Exercise brief:
Go through the material and copy each line that includes "function".

Exercise input:
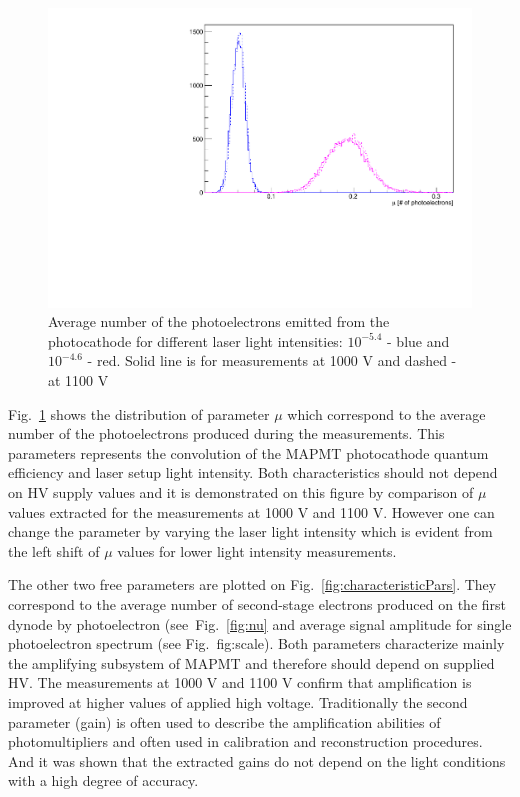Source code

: \begin{figure}[bt]
	\centering
	\begin{tcolorbox}[halign=center,colback=white,colbacktitle=red!40!white,colframe=red!80!white,left=0pt,right=0pt,top=0pt,bottom=0pt,boxrule=4pt,title={\bfseries\color{black}OLD data, to be removed}]
	\includegraphics[width=0.8\linewidth]{figures/mu.pdf}
	\caption{Average number of the photoelectrons emitted from the photocathode for different laser light intensities: $10^{-5.4}$ - blue and $10^{-4.6}$ - red. Solid line is for measurements at 1000 V and dashed - at 1100 V}
	\label{fig:mu}
	\end{tcolorbox}
\end{figure}

Fig.~\ref{fig:mu} shows the distribution of parameter $\mu$ which correspond to the average number of the photoelectrons produced during the measurements.
This parameters represents the convolution of the MAPMT photocathode quantum efficiency and laser setup light intensity.
Both characteristics should not depend on HV supply values and it is demonstrated on this figure by comparison of $\mu$ values extracted for the measurements at 1000 V and 1100 V.
However one can change the parameter by varying the laser light intensity which is evident from the left shift of $\mu$ values for lower light intensity measurements.

The other two free parameters are plotted on Fig.~\ref{fig:characteristicPars}.
They correspond to the average number of second-stage electrons produced on the first dynode by photoelectron (see~Fig.~\ref{fig:nu} and average signal amplitude for single photoelectron spectrum (see Fig.~{fig:scale}).
Both parameters characterize mainly the amplifying subsystem of MAPMT and therefore should depend on supplied HV.
The measurements at 1000 V and 1100 V confirm that amplification is improved at higher values of applied high voltage.
Traditionally the second parameter (gain) is often used to describe the amplification abilities of photomultipliers and often used in calibration and reconstruction procedures.
And it was shown that the extracted gains do not depend on the light conditions with a high degree of accuracy.

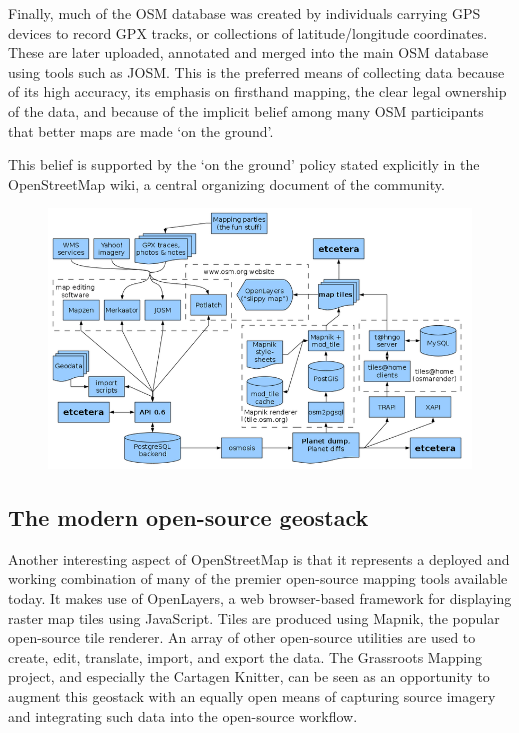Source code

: \documentclass[11pt]{report}
\begin{document}
Finally, much of the OSM database was created by individuals carrying GPS devices to record GPX tracks, or collections of latitude/longitude coordinates. These are later uploaded, annotated and merged into the main OSM database using tools such as JOSM. This is the preferred means of collecting data because of its high accuracy, its emphasis on firsthand mapping, the clear legal ownership of the data, and because of the implicit belief among many OSM participants that better maps are made `on the ground'. 

This belief is supported by the `on the ground' policy stated explicitly in the OpenStreetMap wiki, a central organizing document of the community.

\begin{figure}[h]
  \begin{center}
    \includegraphics[scale=0.45]{images/osm-diagram.png}
  \end{center}
\end{figure}

\subsection{The modern open-source geostack}

Another interesting aspect of OpenStreetMap is that it represents a deployed and working combination of many of the premier open-source mapping tools available today. It makes use of OpenLayers, a web browser-based framework for displaying raster map tiles using JavaScript. Tiles are produced using Mapnik, the popular open-source tile renderer. An array of other open-source utilities are used to create, edit, translate, import, and export the data. The Grassroots Mapping project, and especially the Cartagen Knitter, can be seen as an opportunity to augment this geostack with an equally open means of capturing source imagery and integrating such data into the open-source workflow. 
\end{document}
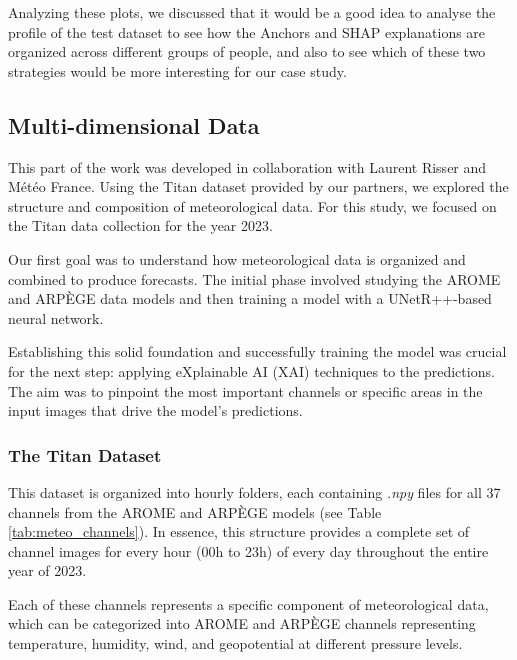 Analyzing these plots, we discussed that it would be a good idea to analyse the profile of the test dataset to see how the Anchors and SHAP explanations are organized across different groups of people, and also to see which of these two strategies would be more interesting for our case study.

\FloatBarrier

\subsection{Multi-dimensional Data}
This part of the work was developed in collaboration with Laurent Risser and Météo France. Using the Titan dataset \cite{titandataset} provided by our partners, we explored the structure and composition of meteorological data. For this study, we focused on the Titan data collection for the year 2023.

Our first goal was to understand how meteorological data is organized and combined to produce forecasts. The initial phase involved studying the AROME and ARPÈGE data models and then training a model with a UNetR++-based neural network.

Establishing this solid foundation and successfully training the model was crucial for the next step: applying eXplainable AI (XAI) techniques to the predictions. The aim was to pinpoint the most important channels or specific areas in the input images that drive the model's predictions.

\subsubsection{The Titan Dataset}
This dataset is organized into hourly folders, each containing \textit{.npy} files for all 37 channels from the AROME \cite{arome} and ARPÈGE \cite{arpege} models (see Table \ref{tab:meteo_channels}). In essence, this structure provides a complete set of channel images for every hour (00h to 23h) of every day throughout the entire year of 2023.

Each of these channels represents a specific component of meteorological data, which can be categorized into AROME and ARPÈGE channels representing temperature, humidity, wind, and geopotential at different pressure levels.

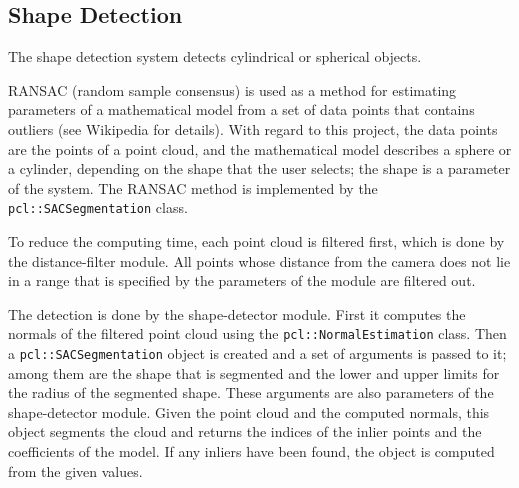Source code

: \documentclass{article}
\newcommand{\code}[1]{\texttt{#1}}
\begin{document}
\subsection{Shape Detection}
\label{sec:shape_det}

The shape detection system detects cylindrical or spherical objects.

RANSAC (random sample consensus) is used as a method for estimating parameters
of a mathematical model from a set of data points that contains outliers (see
Wikipedia for details).
With regard to this project, the data points are the points of a point cloud,
and the mathematical model describes a sphere or a cylinder,
depending on the shape that the user selects; the shape is a parameter of the system.
The RANSAC method is implemented by the \code{pcl::SACSegmentation} class.

To reduce the computing time, each point cloud is filtered first, which is done by the
distance-filter module.
All points whose distance from the camera does not lie in a range that is specified by the
parameters of the module are filtered out.

The detection is done by the shape-detector module.
First it computes the normals of the filtered point cloud using the
\code{pcl::NormalEstimation} class.
Then a \code{pcl::SACSegmentation} object is created and a set of arguments is passed to it;
among them are the shape that is segmented
and the lower and upper limits for the radius of the segmented shape.
These arguments are also parameters of the shape-detector module.
Given the point cloud and the computed normals,
this object segments the cloud and returns the indices of the inlier points
and the coefficients of the model.
If any inliers have been found, the object is computed from the given values.


%
%
\end{document}
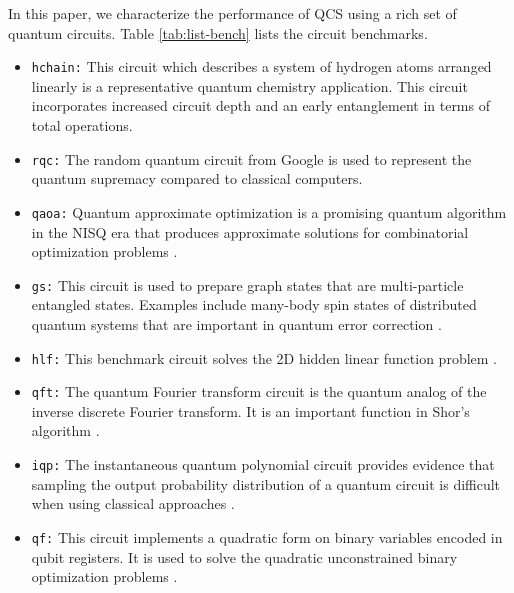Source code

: In this paper, we characterize the performance of QCS using a rich set of quantum circuits. Table \ref{tab:list-bench} lists the circuit benchmarks. 
\begin{itemize}
\item {\tt hchain:}
This circuit which describes a system of hydrogen atoms arranged linearly is a representative quantum chemistry application\cite{10.1103/PhysRevX.10.031058,10.1063/1.2770707,10.1063/1.2345196,10.1063/1.5129672,10.1103/PhysRevA.95.020501}. This circuit incorporates increased circuit depth and an early entanglement in terms of total operations.
\item {\tt rqc:}
The random quantum circuit from Google \cite{10.1038/s41567-018-0124-x,10.1038/s41567-018-0318-2} is used to represent the quantum supremacy compared to classical computers. 
\item {\tt qaoa:} 
Quantum approximate optimization is a promising quantum algorithm in the NISQ era that produces approximate solutions for combinatorial optimization problems \cite{10.48550/arXiv.1411.4028}. 
\item {\tt gs:}
This circuit is used to prepare graph states \cite{10.1103/PhysRevA.71.012319} that are multi-particle entangled states. Examples include many-body spin states of distributed quantum systems that are important in quantum error correction \cite{10.1017/CBO9781139034807}. 
\item {\tt hlf:}
This benchmark circuit solves the 2D hidden linear function problem \cite{10.1126/science.aar3106}. 
\item {\tt qft:}
The quantum Fourier transform circuit \cite{10.1016/j.parco.2014.12.001} is the quantum analog of the inverse discrete Fourier transform. It is an important function in Shor's algorithm \cite{10.1137/S0036144598347011}.
\item {\tt iqp:} 
The instantaneous quantum polynomial circuit provides evidence that sampling the output probability distribution of a quantum circuit is difficult when using classical approaches \cite{10.1098/rspa.2010.0301,10.1103/PhysRevLett.117.080501}.
\item {\tt qf:}
This circuit implements a quadratic form on binary variables encoded in qubit registers. It is used to solve the quadratic unconstrained binary optimization problems \cite{10.22331/q-2021-04-08-428}.
\end{itemize}

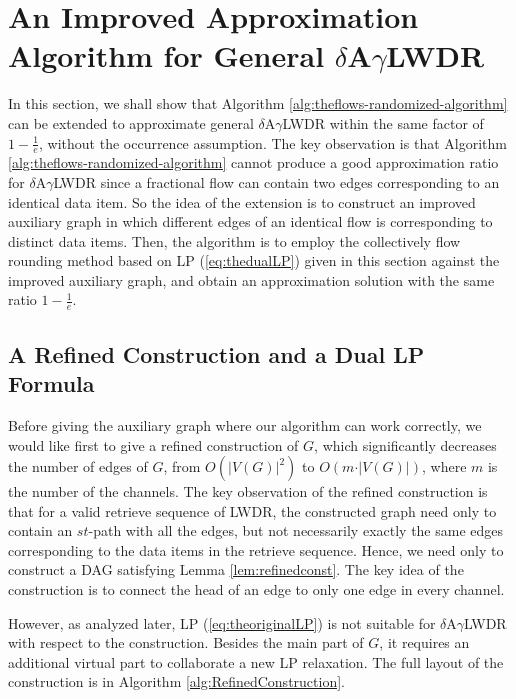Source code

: \documentclass[11pt,english,onecolumn,draftcls]{IEEEtran}
\theoremstyle{plain}
\theoremstyle{plain}
\theoremstyle{plain}
\theoremstyle{plain}
\begin{document}
\section{An Improved Approximation Algorithm for General $\delta$A$\gamma$LWDR}

In this section, we shall show that Algorithm \ref{alg:theflows-randomized-algorithm}
can be extended to approximate general $\delta$A$\gamma$LWDR within
the same factor of $1-\frac{1}{e}$, without the occurrence assumption.
The key observation is that Algorithm \ref{alg:theflows-randomized-algorithm}
cannot produce a good approximation ratio for $\delta$A$\gamma$LWDR
since a fractional flow can contain two edges corresponding to an
identical data item. So the idea of the extension is to construct
an improved auxiliary graph in which different edges of an identical flow
is corresponding to distinct data items. Then, the algorithm is to
employ the collectively flow rounding method based on LP (\ref{eq:thedualLP})
given in this section against the improved auxiliary graph, and obtain
an approximation solution with the same ratio $1-\frac{1}{e}$.


\subsection{A Refined Construction and a Dual LP Formula}

Before giving the auxiliary graph where our algorithm can work correctly,
we would like first to give a refined construction of $G$, which
significantly decreases the number of edges of $G$, from $O(\vert V(G)\vert^{2})$
to $O(m\cdot\vert V(G)\vert)$, where $m$ is the number of the channels.
The key observation of the refined construction is that for a valid
retrieve sequence of LWDR, the constructed graph need only to contain
an $st$-path with all the edges, but not necessarily exactly the
same edges corresponding to the data items in the retrieve sequence.
Hence, we need only to construct a DAG satisfying Lemma \ref{lem:refinedconst}.
The key idea of the construction is to connect the head of an edge
to only one edge in every channel.

However, as analyzed later, LP (\ref{eq:theoriginalLP}) is not suitable
for $\delta$A$\gamma$LWDR with respect to the construction. Besides
the main part of $G$, it requires an additional virtual part to collaborate
a new LP relaxation. The full layout of the construction is in Algorithm
\ref{alg:RefinedConstruction}.
\end{document}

Answer area:
This benchmark circuit solves the 2D hidden linear function problem \cite{10.1126/science.aar3106}. 
The quantum Fourier transform circuit \cite{10.1016/j.parco.2014.12.001} is the quantum analog of the inverse discrete Fourier transform. It is an important function in Shor's algorithm \cite{10.1137/S0036144598347011}.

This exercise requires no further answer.